Finishing the day with three golds, a silver and two bronze medals, the U.S. set a new American record for most Winter Olympic medals in a single day. The haul equaled the all-time Olympic one-day record and matched the U.S. total from the entire Calgary Olympics in 1988.
Columnists scrambled to find language worthy of the historic spectacle, unloading far-reaching proclamations to salute the American sextet.
- Best Day of All Time Placing the day's events above the legendary 'Miracle on Ice,' Sports Illustrated's Brian Cazeneuve argues this day stands alone in U.S. Winter Olympics history:
Mark the day February 17, 2010 in an Olympic history book. Then hold it up as a benchmark for future days, because it may well have been the single greatest day the U.S. Olympic team has ever had at a Winter Olympics. No, there was no Miracle on Ice, and Eric Heiden didn't win a jillion gold medals, but here is the case: Never before has a U.S. team won six medals in a single day at the Winter Games.
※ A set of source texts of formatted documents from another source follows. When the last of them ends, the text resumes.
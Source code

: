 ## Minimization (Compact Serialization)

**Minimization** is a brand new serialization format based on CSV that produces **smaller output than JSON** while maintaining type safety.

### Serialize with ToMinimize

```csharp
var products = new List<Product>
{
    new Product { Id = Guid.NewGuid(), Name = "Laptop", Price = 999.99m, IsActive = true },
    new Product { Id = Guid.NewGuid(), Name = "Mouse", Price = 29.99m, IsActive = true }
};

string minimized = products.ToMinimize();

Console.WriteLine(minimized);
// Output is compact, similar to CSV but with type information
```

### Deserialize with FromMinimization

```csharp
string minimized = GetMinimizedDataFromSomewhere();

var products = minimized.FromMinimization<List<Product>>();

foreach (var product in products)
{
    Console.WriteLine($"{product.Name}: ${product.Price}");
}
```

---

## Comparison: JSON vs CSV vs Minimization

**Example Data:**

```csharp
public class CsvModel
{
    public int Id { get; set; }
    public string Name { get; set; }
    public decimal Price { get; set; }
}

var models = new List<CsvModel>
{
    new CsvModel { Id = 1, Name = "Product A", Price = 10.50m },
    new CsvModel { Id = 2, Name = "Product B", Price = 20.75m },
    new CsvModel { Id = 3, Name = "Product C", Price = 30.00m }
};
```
- Forgotten Athletes Made This Possible The Washington Post's Tracee Hamilton throws in a shout-out to the three lesser-known Americans who surprised with silver or bronze. "Medals at the Winter Olympics can be slippery little suckers," she writes. "A fraction of a second, a ski catching an edge or a blade hitting a bad patch, and your chance is gone for four long years. But the surprise Wednesday was not so much that these three American stars met expectations, but that three others exceeded them."
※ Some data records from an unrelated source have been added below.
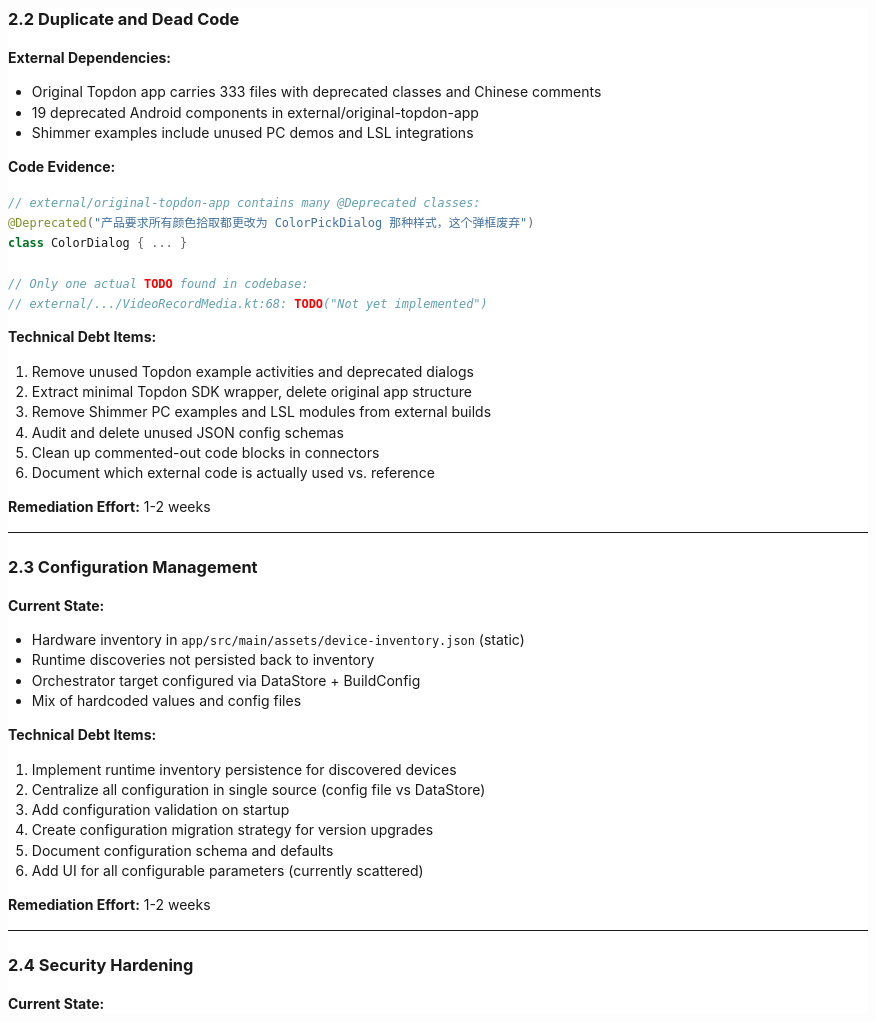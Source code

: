 ### 2.2 Duplicate and Dead Code

**External Dependencies:**

- Original Topdon app carries 333 files with deprecated classes and Chinese comments
- 19 deprecated Android components in external/original-topdon-app
- Shimmer examples include unused PC demos and LSL integrations

**Code Evidence:**

```kotlin
// external/original-topdon-app contains many @Deprecated classes:
@Deprecated("产品要求所有颜色拾取都更改为 ColorPickDialog 那种样式，这个弹框废弃")
class ColorDialog { ... }

// Only one actual TODO found in codebase:
// external/.../VideoRecordMedia.kt:68: TODO("Not yet implemented")
```

**Technical Debt Items:**

1. Remove unused Topdon example activities and deprecated dialogs
2. Extract minimal Topdon SDK wrapper, delete original app structure
3. Remove Shimmer PC examples and LSL modules from external builds
4. Audit and delete unused JSON config schemas
5. Clean up commented-out code blocks in connectors
6. Document which external code is actually used vs. reference

**Remediation Effort:** 1-2 weeks

---

### 2.3 Configuration Management

**Current State:**

- Hardware inventory in `app/src/main/assets/device-inventory.json` (static)
- Runtime discoveries not persisted back to inventory
- Orchestrator target configured via DataStore + BuildConfig
- Mix of hardcoded values and config files

**Technical Debt Items:**

1. Implement runtime inventory persistence for discovered devices
2. Centralize all configuration in single source (config file vs DataStore)
3. Add configuration validation on startup
4. Create configuration migration strategy for version upgrades
5. Document configuration schema and defaults
6. Add UI for all configurable parameters (currently scattered)

**Remediation Effort:** 1-2 weeks

---

### 2.4 Security Hardening

**Current State:**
- Shaun White Greatest Among Greats "America was on a ridiculous roll here, teetering on the verge of winning three gold medals in the same day for only the second time ever in the Winter Games," recounts AOL Fanhouse's Lisa Olson, setting the scene for White's sublime late-night performance on the snowboard halfpipe. "White didn't just defend the Olympic title he won in 2006," Olson gushes. "He soared through the crisp, clear-as-ice Canadian sky, higher than anyone thought possible, twisting and spiraling and throwing back a double cork off the 22-foot wall in a sublime handful of seconds."
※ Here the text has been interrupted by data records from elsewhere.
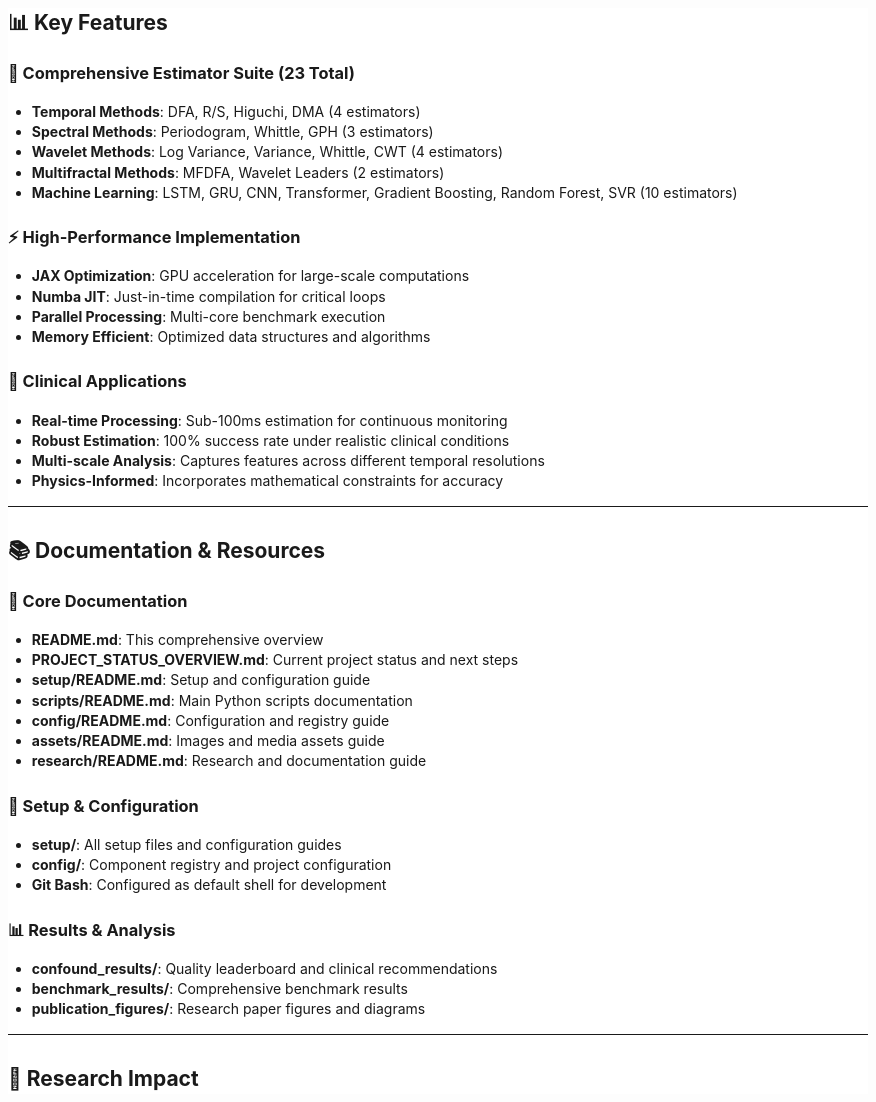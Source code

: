 
## 📊 **Key Features**

### **🔬 Comprehensive Estimator Suite (23 Total)**
- **Temporal Methods**: DFA, R/S, Higuchi, DMA (4 estimators)
- **Spectral Methods**: Periodogram, Whittle, GPH (3 estimators)
- **Wavelet Methods**: Log Variance, Variance, Whittle, CWT (4 estimators)
- **Multifractal Methods**: MFDFA, Wavelet Leaders (2 estimators)
- **Machine Learning**: LSTM, GRU, CNN, Transformer, Gradient Boosting, Random Forest, SVR (10 estimators)

### **⚡ High-Performance Implementation**
- **JAX Optimization**: GPU acceleration for large-scale computations
- **Numba JIT**: Just-in-time compilation for critical loops
- **Parallel Processing**: Multi-core benchmark execution
- **Memory Efficient**: Optimized data structures and algorithms

### **🎯 Clinical Applications**
- **Real-time Processing**: Sub-100ms estimation for continuous monitoring
- **Robust Estimation**: 100% success rate under realistic clinical conditions
- **Multi-scale Analysis**: Captures features across different temporal resolutions
- **Physics-Informed**: Incorporates mathematical constraints for accuracy

---

## 📚 **Documentation & Resources**

### **📖 Core Documentation**
- **README.md**: This comprehensive overview
- **PROJECT_STATUS_OVERVIEW.md**: Current project status and next steps
- **setup/README.md**: Setup and configuration guide
- **scripts/README.md**: Main Python scripts documentation
- **config/README.md**: Configuration and registry guide
- **assets/README.md**: Images and media assets guide
- **research/README.md**: Research and documentation guide

### **🔧 Setup & Configuration**
- **setup/**: All setup files and configuration guides
- **config/**: Component registry and project configuration
- **Git Bash**: Configured as default shell for development

### **📊 Results & Analysis**
- **confound_results/**: Quality leaderboard and clinical recommendations
- **benchmark_results/**: Comprehensive benchmark results
- **publication_figures/**: Research paper figures and diagrams

---

## 🎯 **Research Impact**
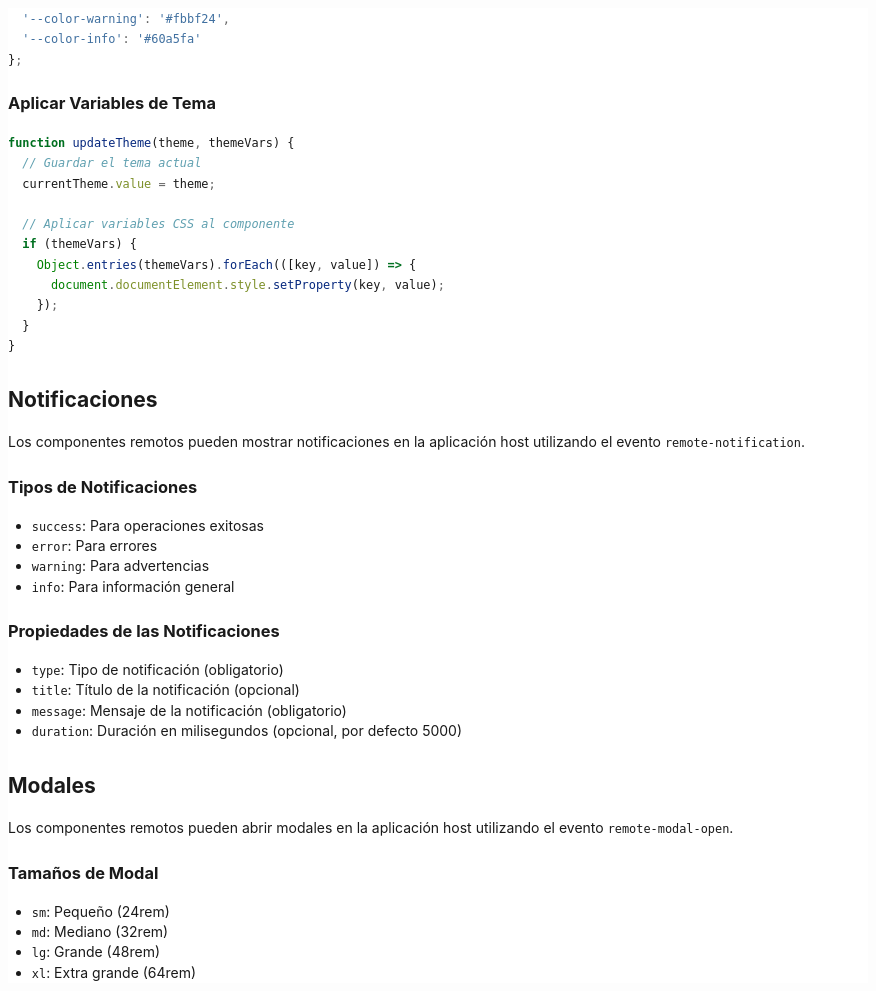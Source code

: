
 ```javascript
  '--color-warning': '#fbbf24',
  '--color-info': '#60a5fa'
};
```

### Aplicar Variables de Tema

```javascript
function updateTheme(theme, themeVars) {
  // Guardar el tema actual
  currentTheme.value = theme;
  
  // Aplicar variables CSS al componente
  if (themeVars) {
    Object.entries(themeVars).forEach(([key, value]) => {
      document.documentElement.style.setProperty(key, value);
    });
  }
}
```

## Notificaciones

Los componentes remotos pueden mostrar notificaciones en la aplicación host utilizando el evento `remote-notification`.

### Tipos de Notificaciones

- `success`: Para operaciones exitosas
- `error`: Para errores
- `warning`: Para advertencias
- `info`: Para información general

### Propiedades de las Notificaciones

- `type`: Tipo de notificación (obligatorio)
- `title`: Título de la notificación (opcional)
- `message`: Mensaje de la notificación (obligatorio)
- `duration`: Duración en milisegundos (opcional, por defecto 5000)

## Modales

Los componentes remotos pueden abrir modales en la aplicación host utilizando el evento `remote-modal-open`.

### Tamaños de Modal

- `sm`: Pequeño (24rem)
- `md`: Mediano (32rem)
- `lg`: Grande (48rem)
- `xl`: Extra grande (64rem)

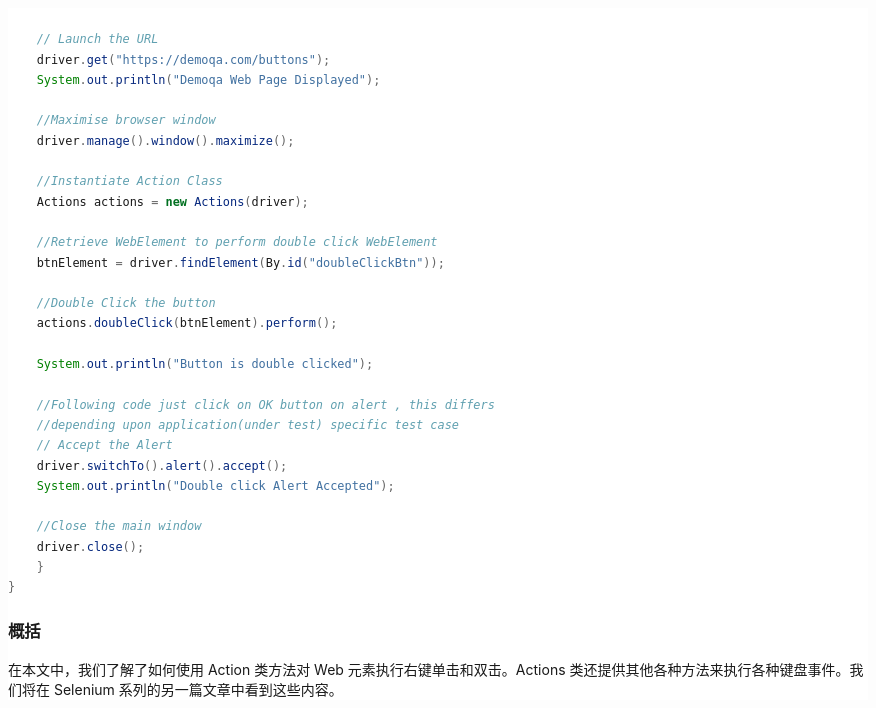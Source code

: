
 ```java
	
	// Launch the URL 
	driver.get("https://demoqa.com/buttons"); 
	System.out.println("Demoqa Web Page Displayed"); 
	
	//Maximise browser window 
	driver.manage().window().maximize(); 
	
	//Instantiate Action Class 
	Actions actions = new Actions(driver); 
	
	//Retrieve WebElement to perform double click WebElement
	btnElement = driver.findElement(By.id("doubleClickBtn")); 
	
	//Double Click the button 
	actions.doubleClick(btnElement).perform(); 
	
	System.out.println("Button is double clicked"); 
	
	//Following code just click on OK button on alert , this differs 
	//depending upon application(under test) specific test case  
	// Accept the Alert  
	driver.switchTo().alert().accept(); 
	System.out.println("Double click Alert Accepted"); 
	
	//Close the main window 
	driver.close();
	} 
}
```

### 概括

在本文中，我们了解了如何使用 Action 类方法对 Web 元素执行右键单击和双击。Actions 类还提供其他各种方法来执行各种键盘事件。我们将在 Selenium 系列的另一篇文章中看到这些内容。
- Some Golds Not Worth as Much Not everyone is gaga over the U.S.'s record day. The Huffington Post's Dr. Johnny Benjamin applauds the athletes, but laments the cruelty of the Olympic fame machine, which he implies will generate millions of dollars for White and Vonn, but not for speed-skater Davis. "The sad reality is that 2 of the 3 amazing Olympians will be afforded many opportunities to parlay their glory into millions of dollars and one will fade back into obscurity and a 9 to 5," he laments. "And sadder still...we all know which unfortunate person that is."